R/admix_last_gen.R

Defines functions admix_last_gen

Documented in admix_last_gen

#' Calculate admixture matrix for last generation of a pedigree with admixture of founders
#'
#' A wrapper around the more general [admix_fam()], specialized to save memory when only the last generation is desired ([admix_fam()] returns admixture for the entire pedigree in a single matrix).
#' This function assumes that generations are non-overlapping (met by the output of [sim_pedigree()]), in which case each generation `g` can be drawn from generation `g-1` data only.

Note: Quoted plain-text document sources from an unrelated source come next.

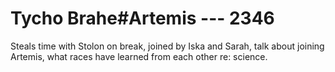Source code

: # Tycho Brahe#Artemis --- 2346

Steals time with Stolon on break, joined by Iska and Sarah, talk about joining Artemis, what races have learned from each other re: science.

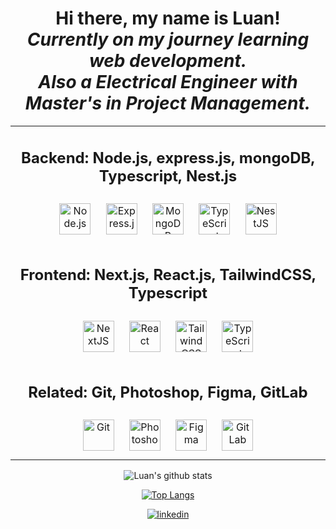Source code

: <div align="center">
  <h1>
    Hi there, my name is Luan!<br>
        <i>
        Currently on my journey learning web development.<br>
        Also a Electrical Engineer with Master's in Project Management.<br>
    </i>
  </h1>

  <table>
    <td valign="top" align="center">
      <div align="center">
        <h2> Backend: Node.js, express.js, mongoDB, Typescript, Nest.js </h2>
        <a href="https://nodejs.org/" target="_blank"><img style="margin: 10px"
            src="https://nodejs.org/static/images/logos/nodejs-green.png" alt="Node.js"
            height="50" /></a>
        <a href="https://expressjs.com/" target="_blank"><img style="margin: 10px"
            src="https://www.guayerd.com/wp-content/uploads//2021/04/expressjs-logo.svg" alt="Express.js"
            height="50" /></a>
        <a href="https://www.mongodb.com/" target="_blank"><img style="margin: 10px"
            src="https://profilinator.rishav.dev/skills-assets/mongodb-original-wordmark.svg" alt="MongoDB"
            height="50" /></a>
        <a href="https://www.typescriptlang.org/" target="_blank"><img style="margin: 10px"
            src="https://profilinator.rishav.dev/skills-assets/typescript-original.svg" alt="TypeScript"
            height="50" /></a>
        <a href="https://nestjs.com/" target="_blank"><img style="margin: 10px"
            src="https://profilinator.rishav.dev/skills-assets/nestjs.svg" alt="NestJS" height="50" /></a>
      </div>
    </td>
    </tr>
    <tr>
      <td valign="top" align="center">
        <h2> Frontend: Next.js, React.js, TailwindCSS, Typescript </h2>
        <div align="center">
          <a href="https://nextjs.org/" target="_blank"><img style="margin: 10px"
              src="https://profilinator.rishav.dev/skills-assets/nextjs.png" alt="NextJS" height="50" /></a>
          <a href="https://reactjs.org/" target="_blank"><img style="margin: 10px"
              src="https://profilinator.rishav.dev/skills-assets/react-original-wordmark.svg" alt="React"
              height="50" /></a>
          <a href="https://www.tailwindcss.com/" target="_blank"><img style="margin: 10px"
              src="https://profilinator.rishav.dev/skills-assets/tailwindcss.svg" alt="Tailwind CSS" height="50" /></a>
        <a href="https://www.typescriptlang.org/" target="_blank"><img style="margin: 10px"
            src="https://profilinator.rishav.dev/skills-assets/typescript-original.svg" alt="TypeScript"
            height="50" /></a>
        </div>
      </td>
    </tr>
    <tr>
    <tr>
      <td valign="top" align="center">
        <h2> Related: Git, Photoshop, Figma, GitLab </h2>
        <div align="center">
          <a href="https://github.com/" target="_blank"><img style="margin: 10px"
              src="https://profilinator.rishav.dev/skills-assets/git-scm-icon.svg" alt="Git" height="50" /></a>
          <a href="https://www.adobe.com/in/products/photoshop.html" target="_blank"><img style="margin: 10px"
              src="https://profilinator.rishav.dev/skills-assets/photoshop-plain.svg" alt="Photoshop" height="50" /></a>
          <a href="https://www.figma.com/" target="_blank"><img style="margin: 10px"
              src="https://profilinator.rishav.dev/skills-assets/figma-icon.svg" alt="Figma" height="50" /></a>
          <a href="https://about.gitlab.com/" target="_blank"><img style="margin: 10px"
              src="https://profilinator.rishav.dev/skills-assets/gitlab.svg" alt="GitLab" height="50" /></a>
        </div>
      </td>
    </tr>
  </table>
  
  ![Luan's github stats](https://github-readme-stats.vercel.app/api?username=troyaks1&show_icons=true&theme=tokyonight)
  
  [![Top Langs](https://github-readme-stats.vercel.app/api/top-langs/?username=troyaks1&show_icons=true&theme=tokyonight)](https://github.com/troyaks1/github-readme-stats)

  <a href="https://www.linkedin.com/in/luangabriel/" target="_blank">
    <img src=https://img.shields.io/badge/linkedin-%231E77B5.svg?&style=for-the-badge&logo=linkedin&logoColor=white
      alt=linkedin style="margin-bottom: 5px;" />
  </a>

</div>


<!--
**troyaks1/troyaks1** is a ✨ _special_ ✨ repository because its `README.md` (this file) appears on your GitHub profile.

Here are some ideas to get you started:

- 🔭 I’m currently working on ...
- 🌱 I’m currently learning ...
- 👯 I’m looking to collaborate on ...
- 🤔 I’m looking for help with ...
- 💬 Ask me about ...
- 📫 How to reach me: ...
- 😄 Pronouns: ...
- ⚡ Fun fact: ...
-->
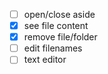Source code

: - [ ] open/close aside
- [x] see file content
- [x] remove file/folder
- [ ] edit filenames
- [ ] text editor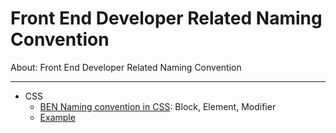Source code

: # Front End Developer Related Naming Convention

About: Front End Developer Related Naming Convention

---

- CSS
  - [BEN Naming convention in CSS](https://www.youtube.com/watch?v=u-XKw585KqY): Block, Element, Modifier
  - [Example](./examples/BEM/sass)
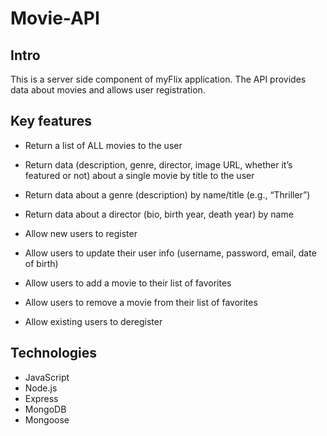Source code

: # Movie-API

## Intro
This is a server side component of myFlix application. The API provides data about movies and allows user registration.

## Key features
- Return a list of ALL movies to the user

- Return data (description, genre, director, image URL, whether it’s featured or not) about a single movie by title to the user

- Return data about a genre (description) by name/title (e.g., “Thriller”)

- Return data about a director (bio, birth year, death year) by name

- Allow new users to register

- Allow users to update their user info (username, password, email, date of birth)

- Allow users to add a movie to their list of favorites

- Allow users to remove a movie from their list of favorites

- Allow existing users to deregister

## Technologies
- JavaScript
- Node.js
- Express
- MongoDB
- Mongoose
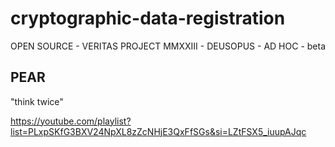 # cryptographic-data-registration
OPEN SOURCE - VERITAS PROJECT MMXXIII - DEUSOPUS - AD HOC - beta

## PEAR
"think twice"

https://youtube.com/playlist?list=PLxpSKfG3BXV24NpXL8zZcNHjE3QxFfSGs&si=LZtFSX5_iuupAJqc
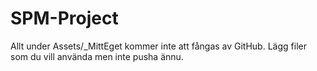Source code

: # SPM-Project

Allt under Assets/_MittEget kommer inte att fångas av GitHub. Lägg filer som du vill använda men inte pusha ännu.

#' That way, only two consecutive generations need be in memory at any given time.
#' The partitioning of individuals into generations is given by the `ids` parameter (again matches the output of [sim_pedigree()]).
#'
#' @inheritParams admix_fam
#' @inheritParams geno_last_gen
#'
#' @return The admixture proportions matrix of the last generation (the intersection of `ids[ length(ids) ]` and `fam$id`).

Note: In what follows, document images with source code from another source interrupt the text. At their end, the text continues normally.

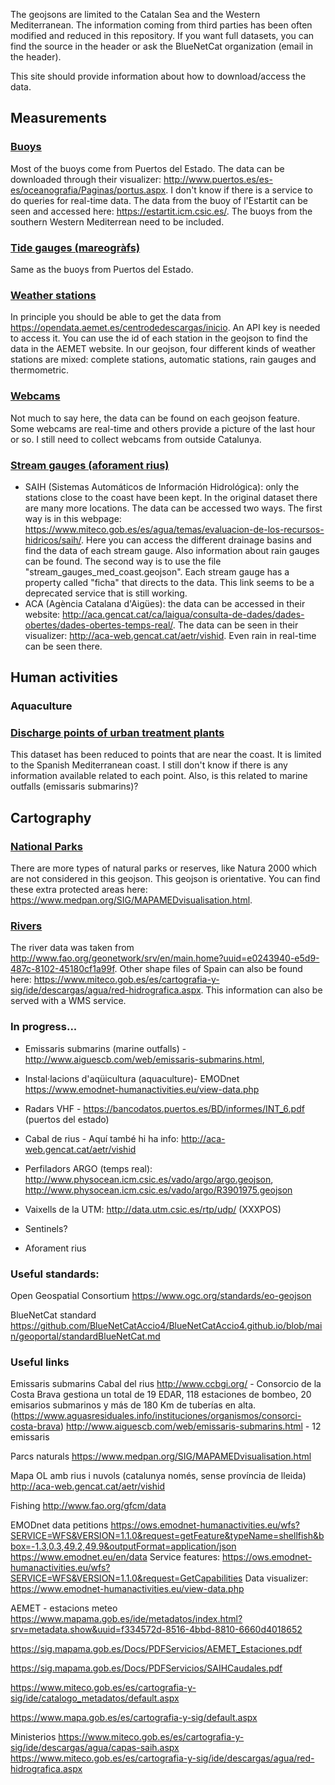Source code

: The geojsons are limited to the Catalan Sea and the Western Mediterranean. The information coming from third parties has been often modified and reduced in this repository. If you want full datasets, you can find the source in the header or ask the BlueNetCat organization (email in the header).

This site should provide information about how to download/access the data.

## Measurements
### [Buoys](data/buoys.geojson)
Most of the buoys come from Puertos del Estado. The data can be downloaded through their visualizer: http://www.puertos.es/es-es/oceanografia/Paginas/portus.aspx. I don't know if there is a service to do queries for real-time data. The data from the buoy of l'Estartit can be seen and accessed here: https://estartit.icm.csic.es/. The buoys from the southern Western Mediterrean need to be included.

### [Tide gauges (mareogràfs)](data/tide_gauges.geojson)
Same as the buoys from Puertos del Estado.

### [Weather stations](data/weather_stations_med.geojson)
In principle you should be able to get the data from https://opendata.aemet.es/centrodedescargas/inicio. An API key is needed to access it. You can use the id of each station in the geojson to find the data in the AEMET website. In our geojson, four different kinds of weather stations are mixed: complete stations, automatic stations, rain gauges and thermometric.

### [Webcams](data/webcams.geojson)
Not much to say here, the data can be found on each geojson feature. Some webcams are real-time and others provide a picture of the last hour or so. I still need to collect webcams from outside Catalunya.

### [Stream gauges (aforament rius)](data/stream_gauges_med_coast.geojson)
- SAIH (Sistemas Automáticos de Información Hidrológica): only the stations close to the coast have been kept. In the original dataset there are many more locations. The data can be accessed two ways. The first way is in this webpage: https://www.miteco.gob.es/es/agua/temas/evaluacion-de-los-recursos-hidricos/saih/. Here you can access the different drainage basins and find the data of each stream gauge. Also information about rain gauges can be found. The second way is to use the file "stream_gauges_med_coast.geojson". Each stream gauge has a property called "ficha" that directs to the data. This link seems to be a deprecated service that is still working.
- ACA (Agència Catalana d'Aigües): the data can be accessed in their website: http://aca.gencat.cat/ca/laigua/consulta-de-dades/dades-obertes/dades-obertes-temps-real/. The data can be seen in their visualizer: http://aca-web.gencat.cat/aetr/vishid. Even rain in real-time can be seen there.

## Human activities
### Aquaculture

### [Discharge points of urban treatment plants](data/discharge_urban_treatment_plants.geojson)
This dataset has been reduced to points that are near the coast. It is limited to the Spanish Mediterranean coast. I still don't know if there is any information available related to each point. Also, is this related to marine outfalls (emissaris submarins)?

## Cartography
### [National Parks](data/national_parks.geojson)
There are more types of natural parks or reserves, like Natura 2000 which are not considered in this geojson. This geojson is orientative. You can find these extra protected areas here: https://www.medpan.org/SIG/MAPAMEDvisualisation.html. 

### [Rivers](data/rivers_westmed.geojson)
The river data was taken from http://www.fao.org/geonetwork/srv/en/main.home?uuid=e0243940-e5d9-487c-8102-45180cf1a99f. Other shape files of Spain can also be found here: https://www.miteco.gob.es/es/cartografia-y-sig/ide/descargas/agua/red-hidrografica.aspx. This information can also be served with a WMS service.


### In progress...
- Emissaris submarins (marine outfalls) - http://www.aiguescb.com/web/emissaris-submarins.html, 
- Instal·lacions d'aqüicultura (aquaculture)- EMODnet https://www.emodnet-humanactivities.eu/view-data.php
- Radars VHF - https://bancodatos.puertos.es/BD/informes/INT_6.pdf (puertos del estado)
- Cabal de rius - Aquí també hi ha info: http://aca-web.gencat.cat/aetr/vishid

- Perfiladors ARGO (temps real): http://www.physocean.icm.csic.es/vado/argo/argo.geojson, http://www.physocean.icm.csic.es/vado/argo/R3901975.geojson
- Vaixells de la UTM: http://data.utm.csic.es/rtp/udp/ (XXXPOS)
- Sentinels?
- Aforament rius


### Useful standards:
Open Geospatial Consortium
https://www.ogc.org/standards/eo-geojson

BlueNetCat standard
https://github.com/BlueNetCatAccio4/BlueNetCatAccio4.github.io/blob/main/geoportal/standardBlueNetCat.md

### Useful links
Emissaris submarins
Cabal del rius
http://www.ccbgi.org/ - Consorcio de la Costa Brava gestiona un total de 19 EDAR, 118 estaciones de bombeo, 20 emisarios submarinos y más de 180 Km de tuberías en alta. (https://www.aguasresiduales.info/instituciones/organismos/consorci-costa-brava)
http://www.aiguescb.com/web/emissaris-submarins.html - 12 emissaris

Parcs naturals
https://www.medpan.org/SIG/MAPAMEDvisualisation.html

Mapa OL amb rius i nuvols (catalunya només, sense província de lleida)
http://aca-web.gencat.cat/aetr/vishid

Fishing
http://www.fao.org/gfcm/data

EMODnet data petitions
https://ows.emodnet-humanactivities.eu/wfs?SERVICE=WFS&VERSION=1.1.0&request=getFeature&typeName=shellfish&bbox=-1.3,0.3,49.2,49.9&outputFormat=application/json
https://www.emodnet.eu/en/data
Service features:
https://ows.emodnet-humanactivities.eu/wfs?SERVICE=WFS&VERSION=1.1.0&request=GetCapabilities
Data visualizer:
https://www.emodnet-humanactivities.eu/view-data.php

AEMET - estacions meteo
https://www.mapama.gob.es/ide/metadatos/index.html?srv=metadata.show&uuid=f334572d-8516-4bbd-8810-6660d4018652

https://sig.mapama.gob.es/Docs/PDFServicios/AEMET_Estaciones.pdf

https://sig.mapama.gob.es/Docs/PDFServicios/SAIHCaudales.pdf

https://www.miteco.gob.es/es/cartografia-y-sig/ide/catalogo_metadatos/default.aspx

https://www.mapa.gob.es/es/cartografia-y-sig/default.aspx

Ministerios
https://www.miteco.gob.es/es/cartografia-y-sig/ide/descargas/agua/capas-saih.aspx
https://www.miteco.gob.es/es/cartografia-y-sig/ide/descargas/agua/red-hidrografica.aspx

#' The rows of this matrix are last-generation individuals in the order that they appear in `fam$id`.
#'
#' @examples
#' # A small pedigree, two parents and two children.
#' # A minimal fam table with the three required columns.
#' # Note "mother" and "father" have missing parent IDs, while children do not
#' library(tibble)
#' fam <- tibble(
#'   id = c('father', 'mother', 'child', 'sib'),
#'   pat = c(NA, NA, 'father', 'father'),
#'   mat = c(NA, NA, 'mother', 'mother')
#' )
#' # need an `ids` list separating the generations
#' ids <- list( c('father', 'mother'), c('child', 'sib') )
#' 
#' # admixture proportions of the parents
#' admix <- rbind( c(0.3, 0.3, 0.4), c(0.5, 0.25, 0.25) )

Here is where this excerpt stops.